** AIM OF THE TASK **
When the word "Navigates" shows up in a line of the data below, copy that whole line.

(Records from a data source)
—————

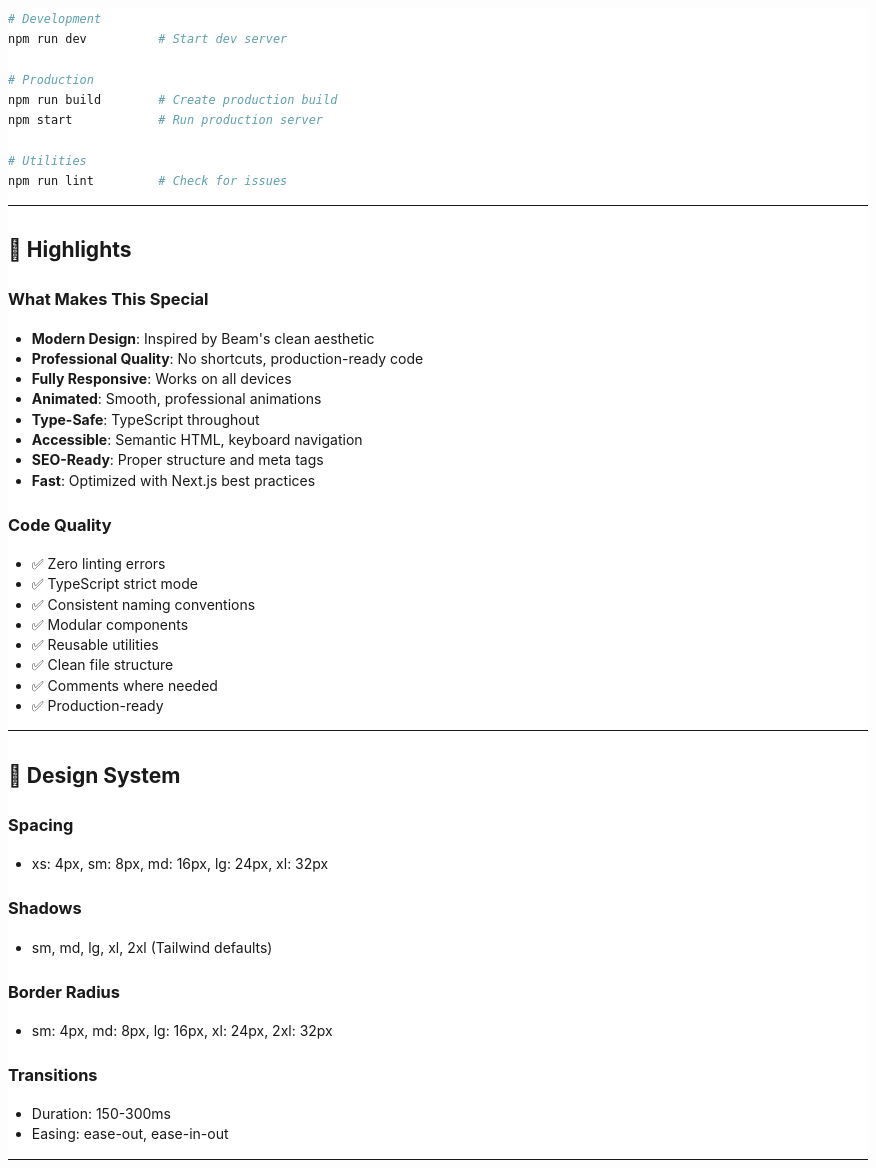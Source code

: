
 ```bash
# Development
npm run dev          # Start dev server

# Production
npm run build        # Create production build
npm start            # Run production server

# Utilities
npm run lint         # Check for issues
```

---

## 🌟 Highlights

### What Makes This Special
- **Modern Design**: Inspired by Beam's clean aesthetic
- **Professional Quality**: No shortcuts, production-ready code
- **Fully Responsive**: Works on all devices
- **Animated**: Smooth, professional animations
- **Type-Safe**: TypeScript throughout
- **Accessible**: Semantic HTML, keyboard navigation
- **SEO-Ready**: Proper structure and meta tags
- **Fast**: Optimized with Next.js best practices

### Code Quality
- ✅ Zero linting errors
- ✅ TypeScript strict mode
- ✅ Consistent naming conventions
- ✅ Modular components
- ✅ Reusable utilities
- ✅ Clean file structure
- ✅ Comments where needed
- ✅ Production-ready

---

## 🎨 Design System

### Spacing
- xs: 4px, sm: 8px, md: 16px, lg: 24px, xl: 32px

### Shadows
- sm, md, lg, xl, 2xl (Tailwind defaults)

### Border Radius
- sm: 4px, md: 8px, lg: 16px, xl: 24px, 2xl: 32px

### Transitions
- Duration: 150-300ms
- Easing: ease-out, ease-in-out

---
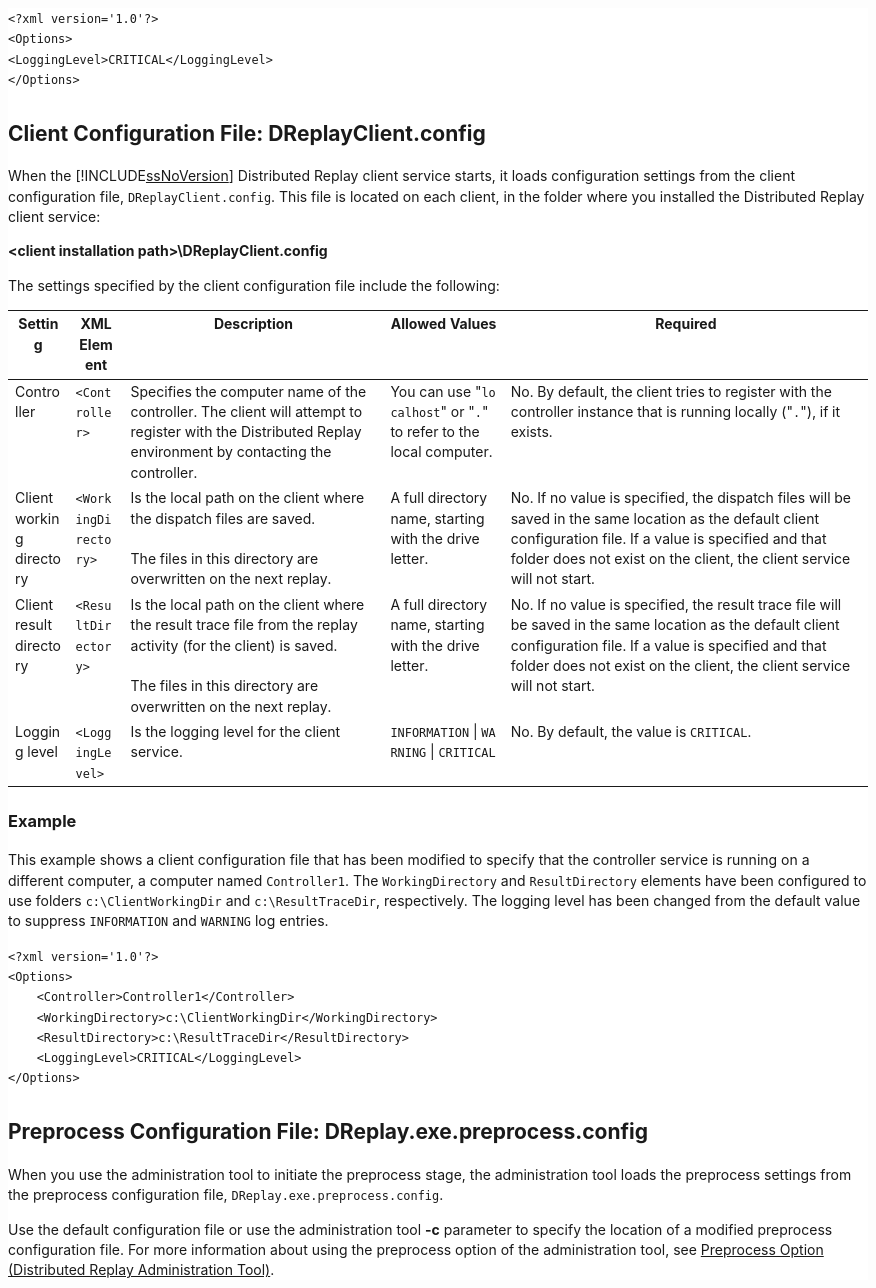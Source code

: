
```  
<?xml version='1.0'?>  
<Options>  
<LoggingLevel>CRITICAL</LoggingLevel>  
</Options>  
```  
  
##  <a name="DReplayClient"></a> Client Configuration File: DReplayClient.config  
 When the [!INCLUDE[ssNoVersion](../../advanced-analytics/r-services/includes/ssnoversion-md.md)] Distributed Replay client service starts, it loads configuration settings from the client configuration file, `DReplayClient.config`. This file is located on each client, in the folder where you installed the Distributed Replay client service:  
  
 **\<client installation path>\DReplayClient.config**  
  
 The settings specified by the client configuration file include the following:  
  
|Setting|XML Element|Description|Allowed Values|Required|  
|-------------|-----------------|-----------------|--------------------|--------------|  
|Controller|`<Controller>`|Specifies the computer name of the controller. The client will attempt to register with the Distributed Replay environment by contacting the controller.|You can use "`localhost`" or "`.`" to refer to the local computer.|No. By default, the client tries to register with the controller instance that is running locally ("`.`"), if it exists.|  
|Client working directory|`<WorkingDirectory>`|Is the local path on the client where the dispatch files are saved.<br /><br /> The files in this directory are overwritten on the next replay.|A full directory name, starting with the drive letter.|No. If no value is specified, the dispatch files will be saved in the same location as the default client configuration file. If a value is specified and that folder does not exist on the client, the client service will not start.|  
|Client result directory|`<ResultDirectory>`|Is the local path on the client where the result trace file from the replay activity (for the client) is saved.<br /><br /> The files in this directory are overwritten on the next replay.|A full directory name, starting with the drive letter.|No. If no value is specified, the result trace file will be saved in the same location as the default client configuration file. If a value is specified and that folder does not exist on the client, the client service will not start.|  
|Logging level|`<LoggingLevel>`|Is the logging level for the client service.|`INFORMATION` &#124; `WARNING` &#124; `CRITICAL`|No. By default, the value is `CRITICAL`.|  
  
### Example  
 This example shows a client configuration file that has been modified to specify that the controller service is running on a different computer, a computer named `Controller1`. The `WorkingDirectory` and `ResultDirectory` elements have been configured to use folders `c:\ClientWorkingDir` and `c:\ResultTraceDir`, respectively. The logging level has been changed from the default value to suppress `INFORMATION` and `WARNING` log entries.  
  
```  
<?xml version='1.0'?>  
<Options>  
    <Controller>Controller1</Controller>  
    <WorkingDirectory>c:\ClientWorkingDir</WorkingDirectory>  
    <ResultDirectory>c:\ResultTraceDir</ResultDirectory>  
    <LoggingLevel>CRITICAL</LoggingLevel>  
</Options>  
```  
  
##  <a name="PreprocessConfig"></a> Preprocess Configuration File: DReplay.exe.preprocess.config  
 When you use the administration tool to initiate the preprocess stage, the administration tool loads the preprocess settings from the preprocess configuration file, `DReplay.exe.preprocess.config`.  
  
 Use the default configuration file or use the administration tool **-c** parameter to specify the location of a modified preprocess configuration file. For more information about using the preprocess option of the administration tool, see [Preprocess Option &#40;Distributed Replay Administration Tool&#41;](../../tools/distributed-replay/preprocess-option-distributed-replay-administration-tool.md).  
  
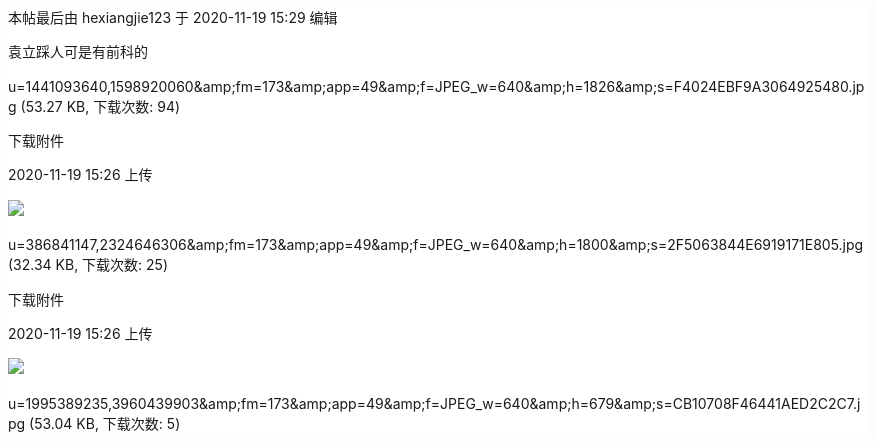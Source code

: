 

 本帖最后由 hexiangjie123 于 2020-11-19 15:29 编辑 

袁立踩人可是有前科的






u=1441093640,1598920060&amp;amp;fm=173&amp;amp;app=49&amp;amp;f=JPEG_w=640&amp;amp;h=1826&amp;amp;s=F4024EBF9A3064925480.jpg
(53.27 KB, 下载次数: 94)




下载附件


2020-11-19 15:26 上传









<img src="https://img.saraba1st.com/forum/202011/19/152627lf0ilsjglljcl377.jpg" referrerpolicy="no-referrer">









u=386841147,2324646306&amp;amp;fm=173&amp;amp;app=49&amp;amp;f=JPEG_w=640&amp;amp;h=1800&amp;amp;s=2F5063844E6919171E805.jpg
(32.34 KB, 下载次数: 25)




下载附件


2020-11-19 15:26 上传









<img src="https://img.saraba1st.com/forum/202011/19/152631e1otou02ooc2qox6.jpg" referrerpolicy="no-referrer">









u=1995389235,3960439903&amp;amp;fm=173&amp;amp;app=49&amp;amp;f=JPEG_w=640&amp;amp;h=679&amp;amp;s=CB10708F46441AED2C2C7.jpg
(53.04 KB, 下载次数: 5)

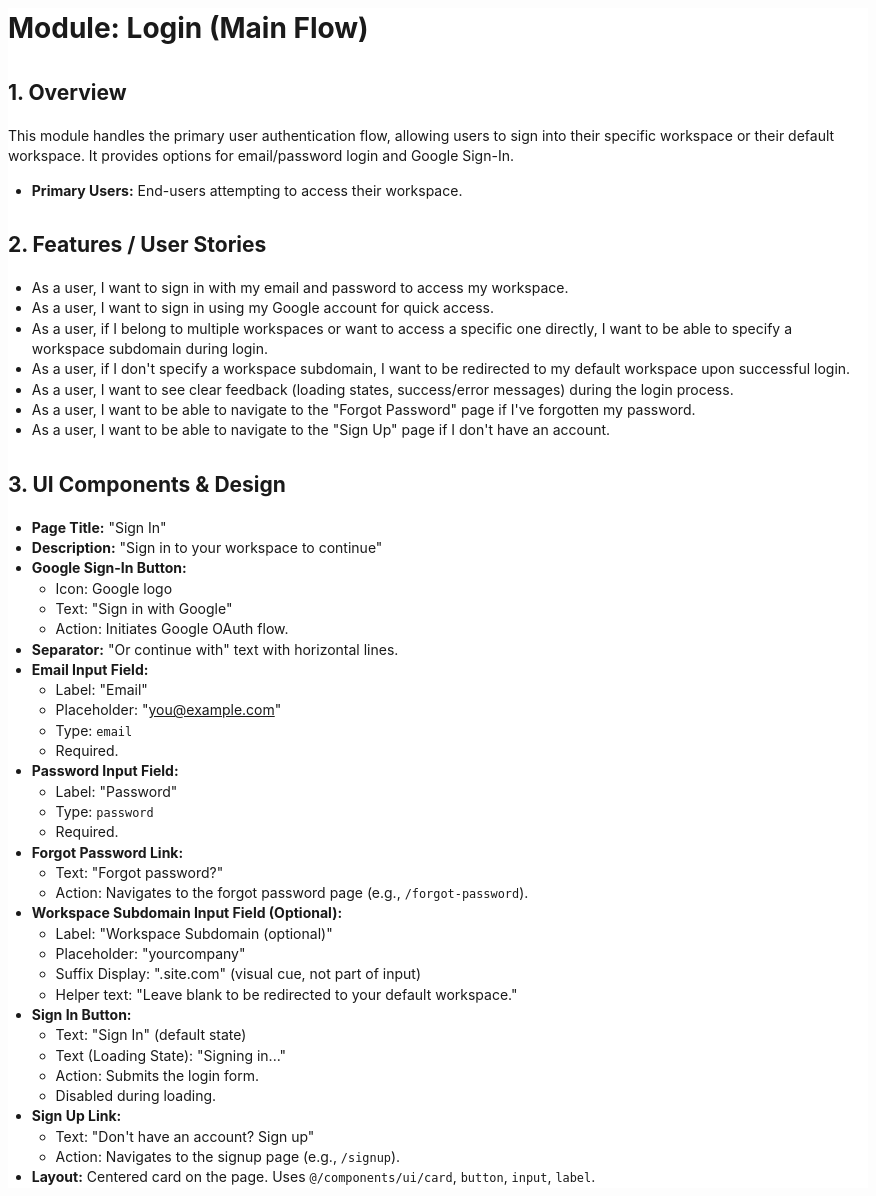 # Module: Login (Main Flow)

## 1. Overview
This module handles the primary user authentication flow, allowing users to sign into their specific workspace or their default workspace. It provides options for email/password login and Google Sign-In.
- **Primary Users:** End-users attempting to access their workspace.

## 2. Features / User Stories
- As a user, I want to sign in with my email and password to access my workspace.
- As a user, I want to sign in using my Google account for quick access.
- As a user, if I belong to multiple workspaces or want to access a specific one directly, I want to be able to specify a workspace subdomain during login.
- As a user, if I don't specify a workspace subdomain, I want to be redirected to my default workspace upon successful login.
- As a user, I want to see clear feedback (loading states, success/error messages) during the login process.
- As a user, I want to be able to navigate to the "Forgot Password" page if I've forgotten my password.
- As a user, I want to be able to navigate to the "Sign Up" page if I don't have an account.

## 3. UI Components & Design
- **Page Title:** "Sign In"
- **Description:** "Sign in to your workspace to continue"
- **Google Sign-In Button:**
    - Icon: Google logo
    - Text: "Sign in with Google"
    - Action: Initiates Google OAuth flow.
- **Separator:** "Or continue with" text with horizontal lines.
- **Email Input Field:**
    - Label: "Email"
    - Placeholder: "you@example.com"
    - Type: `email`
    - Required.
- **Password Input Field:**
    - Label: "Password"
    - Type: `password`
    - Required.
- **Forgot Password Link:**
    - Text: "Forgot password?"
    - Action: Navigates to the forgot password page (e.g., `/forgot-password`).
- **Workspace Subdomain Input Field (Optional):**
    - Label: "Workspace Subdomain (optional)"
    - Placeholder: "yourcompany"
    - Suffix Display: ".site.com" (visual cue, not part of input)
    - Helper text: "Leave blank to be redirected to your default workspace."
- **Sign In Button:**
    - Text: "Sign In" (default state)
    - Text (Loading State): "Signing in..."
    - Action: Submits the login form.
    - Disabled during loading.
- **Sign Up Link:**
    - Text: "Don't have an account? Sign up"
    - Action: Navigates to the signup page (e.g., `/signup`).
- **Layout:** Centered card on the page. Uses `@/components/ui/card`, `button`, `input`, `label`.
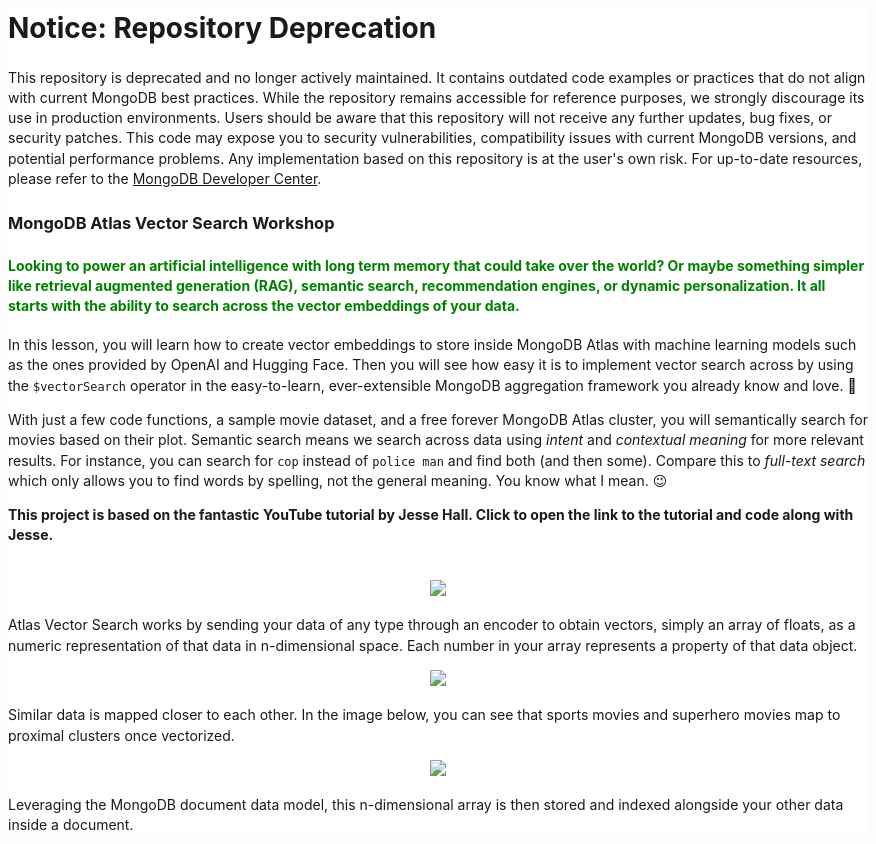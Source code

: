# Notice: Repository Deprecation
This repository is deprecated and no longer actively maintained. It contains outdated code examples or practices that do not align with current MongoDB best practices. While the repository remains accessible for reference purposes, we strongly discourage its use in production environments.
Users should be aware that this repository will not receive any further updates, bug fixes, or security patches. This code may expose you to security vulnerabilities, compatibility issues with current MongoDB versions, and potential performance problems. Any implementation based on this repository is at the user's own risk.
For up-to-date resources, please refer to the [MongoDB Developer Center](https://mongodb.com/developer).


### MongoDB Atlas Vector Search Workshop

<h4 style="color:green">Looking to power an artificial intelligence with long term memory that could take over the world? Or maybe something simpler like retrieval augmented generation (RAG), semantic search, recommendation engines, or dynamic personalization. It all starts with the ability to search across the vector embeddings of your data.</h4>

<p>In this lesson, you will learn how to create vector embeddings to store inside MongoDB Atlas with machine learning models such as the ones provided by OpenAI and Hugging Face. Then you will see how easy it is to implement vector search across by using the <code>$vectorSearch</code> operator in the easy-to-learn, ever-extensible MongoDB aggregation framework you already know and love. 💚 </p>
<p>
With just a few code functions, a sample movie dataset, and a free forever MongoDB Atlas cluster, you will semantically search for movies based on their plot. Semantic search means we search across data using <i>intent</i> and <i>contextual meaning</i> for more relevant results. For instance, you can search for <code>cop</code> instead of <code>police man</code> and find both (and then some). Compare this to <i>full-text search</i> which only allows you to find words by spelling, not the general meaning. You know what I mean. 😉

**This project is based on the fantastic YouTube tutorial by Jesse Hall. Click to open the link to the tutorial and code along with Jesse.**

<br/>
<div align="center">
<a href="https://www.youtube.com/embed/wOdZ1hEWvjU?si=Z69G9eKLFKC4LfUs"><img src="https://kwh-demos.s3.amazonaws.com/vector-embedding-lab-assets/JesseYouTube.png"" width="600"  /></a>
</div>

Atlas Vector Search works by sending your data of any type through an encoder to obtain vectors, simply an array of floats, as a numeric representation of that data in n-dimensional space. Each number in your array represents a property of that data object.

<div align="center"><img src="https://kwh-demos.s3.amazonaws.com/vector-embedding-lab-assets/WhatIsVector.png" width="450"/></div>

Similar data is mapped closer to each other. In the image below, you can see that sports movies and superhero movies map to proximal clusters once vectorized.

<div align="center"><img src="https://kwh-demos.s3.amazonaws.com/vector-embedding-lab-assets/MovieClusters.png" width="450"/></div>

Leveraging the MongoDB document data model, this n-dimensional array is then stored and indexed alongside your other data inside a document.<br>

—————

** FINAL ANSWER **
    - Action: Navigates to the forgot password page (e.g., `/forgot-password`).
    - Action: Navigates to the signup page (e.g., `/signup`).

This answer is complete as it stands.